Le présent travail s'inscrit dans le cadre du projet IPFC, une base de données regroupant plusieurs

"points d'enquête" de populations non-francophones apprenant le français comme langue étrangère (Detey et Kawaguchi, 2008 ; Racine et al., 2012 ; Detey et al., 2016). Ce projet est basé sur un projet déjà existant, qui est celui de la Phonologie du Français Contemporain (dorénavant abrégé PFC). Tout comme IPFC, le cadre PFC représente également une vaste base de données mais qui regroupe uniquement les populations francophones natives (Racine et al., 2012).

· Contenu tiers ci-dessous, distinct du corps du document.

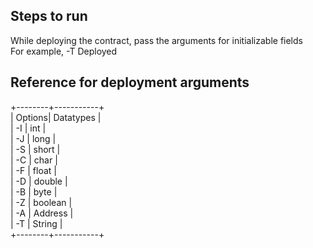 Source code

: ## Steps to run
While deploying the contract, pass the arguments for initializable fields  
For example, -T Deployed
	
## Reference for deployment arguments
+--------+-----------+  
| Options| Datatypes |  
| -I     | int       |  
| -J     | long      |    
| -S     | short     |  
| -C     | char      |  
| -F     | float     |  
| -D     | double    |  
| -B     | byte      |  
| -Z     | boolean   |  
| -A     | Address   |  
| -T     | String    |  
+--------+-----------+  

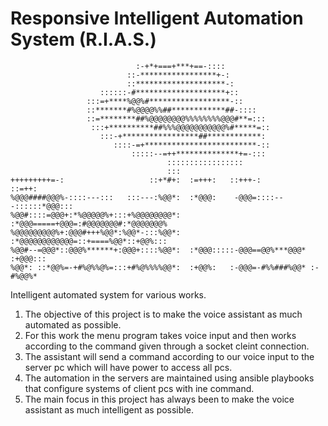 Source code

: # Responsive Intelligent Automation System (R.I.A.S.)

                                :-+*+===+***+==-::::                           
                              ::-*****************+-:                          
                              ::********************-:                         
                        ::::::-#********************+::                        
                     :::=+****%@@%#******************-::                       
                     ::*******#%@@@@%%##************##-::::                    
                     ::=********##%@@@@@@@@%%%%%%%%@@@#**=:::                  
                      :::+**********##%%%@@@@@@@@@@@%#*****=::                 
                        :::-+*****************##************:                  
                           ::::-=+*************************-::                 
                               :::::--=++**************+=-:::                  
                                       :::::::::::::::::                       
                                       :::                                     
    +++++++++=-:                   ::+*#+:  :=+++:   ::+++-:           ::=++:  
    %@@@####@@@%-::::---:::   :::---:%@@*:  :*@@@:    -@@@=::::---::::::*@@@:::
    %@@#::::=@@@+:*%@@@@@%+:::+%@@@@@@@@*:  :*@@@=====+@@@=:#@@@@@@@#:*@@@@@@@%
    %@@@@@@@@@%+:@@@#+++%@@*:%@@*-:::%@@*:  :*@@@@@@@@@@@@=::+====%@@*::+@@%:::
    %@@#--=@@@*::@@@%******+:@@@+::::%@@*:  :*@@@:::::-@@@==@@%***@@@* :+@@@:::
    %@@*: ::*@@%=-+#%@%%@%=:::+#%@%%%%@@*:  :+@@%:   :-@@@=-#%%###%@@* :-#%@@%*

Intelligent automated system for various works.

1. The objective of this project is to make the voice assistant as much automated as possible.
2. For this work the menu program takes voice input and then works according to the command given through a socket cleint connection.
3. The assistant will send a command according to our voice input to the server pc which will have power to access all pcs.
4. The automation in the servers are maintained using ansible playbooks that configure systems of client pcs with ine command.
5. The main focus in this project has always been to make the voice assistant as much intelligent as possible.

Le projet IPFC est constitué de 16 volets (chaque volet correspondant à une population d'apprenant) et la présente étude se situe dans le projet IPFC-Japon. Comme la méthodologie de notre recherche suit le protocole IPFC, nous allons commencer par présenter, dans les grandes lignes : le projet IPFC ainsi que ses objectifs, la population d'apprenants concernée et pour terminer, la méthodologie utilisée dans IPFC.

3.1.1 Les objectifs du projet IPFC et les populations concernées

Le projet IPFC est né à la fin de l'année 2008, à partir d'un constat relevant un manque de travaux dans le domaine de la phonologie se basant sur des corpus d'apprenants de langue étrangère, notamment de français (Racine et al., 2012). En effet, la plupart des travaux effectués dans le domaine de l'apprentissage de langue étrangère s'intéressent au niveau lexical et morphosynthaxique. Racine et al. (2012), constatent qu'il y a également un manque d'études sur la parole continue : le corpus des études portant sur la phonétique et la phonologie se constitue essentiellement de paroles "de laboratoire" reproduisant très peu le conditionnement de paroles d'apprenants dans la vie réelle. Ces deux observations ont donc poussé une équipe de chercheurs41 à constituer le projet IPFC (Racine et al., 2012).

Afin de combler ces "carences" au niveau phonologique et interphonologique, et d'élargir ces champs encore peu explorés, le projet a pour but de récolter, d'analyser et de mettre à disposition des données de locuteurs non-natifs de différentes L1, apprenant le français comme langue étrangère. Il est notamment important de souligner le terme "interphonologie", qui est central pour une étude sur l'apprentissage des langues étrangères, définit ainsi :

41 Le projet IPFC est actuellement piloté par Sylvain Detey, Isabelle Racine et Yuji Kawaguchi (http://cblle.tufs.ac.jp/ipfc/).

"L’interphonologie renvoie au pendant phonologique de l’interlangue (IL), un système phonologique provisoire et instable, qui peut néanmoins à un moment donné, être décrit et caractérisé, en dépit d’une variation inter- et intra-individuelle inévitable (Broselow, 1983 ; Tarone, 1987 ; Lombardi, 2003 ; Grijzenhout et Van Rooy, 2001 ; Monahan, 2001 ; Keys, 2002 ; Lin, 2003 ; Escudero et Boersma, 2004).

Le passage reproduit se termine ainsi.